Material and methods: The series included 19 men and two women, mean age 30 years (17–60) operated on between 1998 and 2000. Nineteen patients had multiple injuries. The AO classification was A5 C (12 CI unilateral, 3 (2 C2, 1C3) bilateral) and 6B (4 B1, 3 B2). The patients were operated on in the supine position with traction on the lower limb to reduce the hemipelvis ascension. Displaced anterior fractures were reduced and stabilised with a pubic plate or with an anterior external fixator. The posterior fractures were fixed with a percutaneosus canulated cancellous screw measuring 7.3 mm in diameter inserted transacrally into the S1 body to reach the opposite sacroiliac joint under fluoroscopic monitoring. The radiographic results were analysed by measuring the vertical ascension of the hemipelvis at the foot of the sacroiliac and clinical results with the Majeed score.

Results: The patients were operated on day four 0–8) after trauma. Anatomic reduction was achieved in 19 cases, with a gap of 5 mm in two cases. Thirteen anterior fixations (eleven plates, two external fixators) and 21 transacral screw fixations were used to stabilise the pelvi. There were no notable complications. One patient died early from multiple injuries. All were followed for one year after the accident and no secondary dismanteling has been observed. The final mean Majeed score was 95/100.

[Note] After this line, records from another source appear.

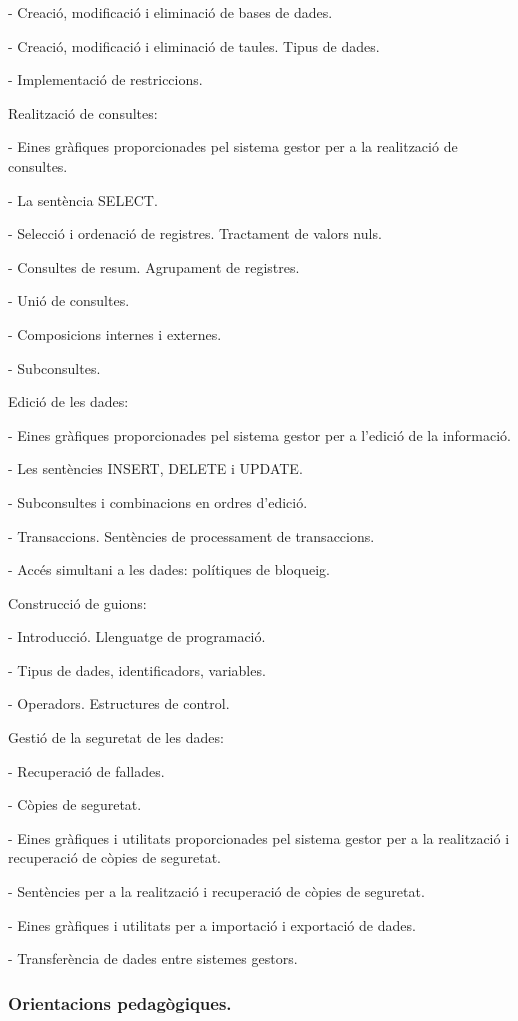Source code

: \documentclass[catalan, a4paper, 12pt, titlepage]{article}
\begin{document}
- Creació, modificació i eliminació de bases de dades.

- Creació, modificació i eliminació de taules. Tipus de dades.

- Implementació de restriccions.

Realització de consultes:

- Eines gràfiques proporcionades pel sistema gestor per a la realització de consultes.

- La sentència SELECT.

- Selecció i ordenació de registres. Tractament de valors nuls.

- Consultes de resum. Agrupament de registres.

- Unió de consultes.

- Composicions internes i externes.

- Subconsultes.

Edició de les dades:

- Eines gràfiques proporcionades pel sistema gestor per a l'edició de la informació.

- Les sentències INSERT, DELETE i UPDATE.

- Subconsultes i combinacions en ordres d'edició.

- Transaccions. Sentències de processament de transaccions.

- Accés simultani a les dades: polítiques de bloqueig.

Construcció de guions:

- Introducció. Llenguatge de programació.

- Tipus de dades, identificadors, variables.

- Operadors. Estructures de control.

Gestió de la seguretat de les dades:

- Recuperació de fallades.

- Còpies de seguretat.

- Eines gràfiques i utilitats proporcionades pel sistema gestor per a la realització i recuperació de còpies de seguretat.

- Sentències per a la realització i recuperació de còpies de seguretat.

- Eines gràfiques i utilitats per a importació i exportació de dades.

- Transferència de dades entre sistemes gestors.

\subsubsection{Orientacions pedagògiques.}
\end{document}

Discussion: Reduction is best if achieved early. With the transacral screw fixation, it is achieved in the supine position which is technically difficult due to the known anatomic variability of the sacrum. It also allows simultaneous treatment of C13 and C23 comminutive fractures. Anterior fixation is complete.

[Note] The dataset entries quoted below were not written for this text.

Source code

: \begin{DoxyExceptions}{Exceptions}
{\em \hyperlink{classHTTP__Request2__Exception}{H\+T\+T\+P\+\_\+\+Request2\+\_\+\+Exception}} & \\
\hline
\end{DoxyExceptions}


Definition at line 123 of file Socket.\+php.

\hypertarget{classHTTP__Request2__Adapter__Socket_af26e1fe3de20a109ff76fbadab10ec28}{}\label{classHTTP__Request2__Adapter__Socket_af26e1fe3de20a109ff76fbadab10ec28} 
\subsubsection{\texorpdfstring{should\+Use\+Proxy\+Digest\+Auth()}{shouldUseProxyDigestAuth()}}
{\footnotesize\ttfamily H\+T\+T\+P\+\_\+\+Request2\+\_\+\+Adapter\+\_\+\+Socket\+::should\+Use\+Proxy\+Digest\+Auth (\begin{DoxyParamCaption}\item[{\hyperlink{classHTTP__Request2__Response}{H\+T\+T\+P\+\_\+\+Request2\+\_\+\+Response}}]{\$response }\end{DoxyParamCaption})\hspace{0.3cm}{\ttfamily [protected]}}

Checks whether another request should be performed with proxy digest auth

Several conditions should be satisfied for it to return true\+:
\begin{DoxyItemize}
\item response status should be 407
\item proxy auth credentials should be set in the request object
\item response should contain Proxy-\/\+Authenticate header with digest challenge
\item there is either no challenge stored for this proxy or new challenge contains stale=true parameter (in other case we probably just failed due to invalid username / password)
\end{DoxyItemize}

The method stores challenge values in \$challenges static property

Conclusions: Percutaneous transacral screw fixation and anterior osteosynthesis is a minimaly invasive technique providing reproducible and reliable results for maintaining reduction in a large number of unstable fractures of the pelvic ring. These fixations allow the upright position and mobilisation early. The good anatomic result is maintained leading to a better functional result which should be validated in a longer series.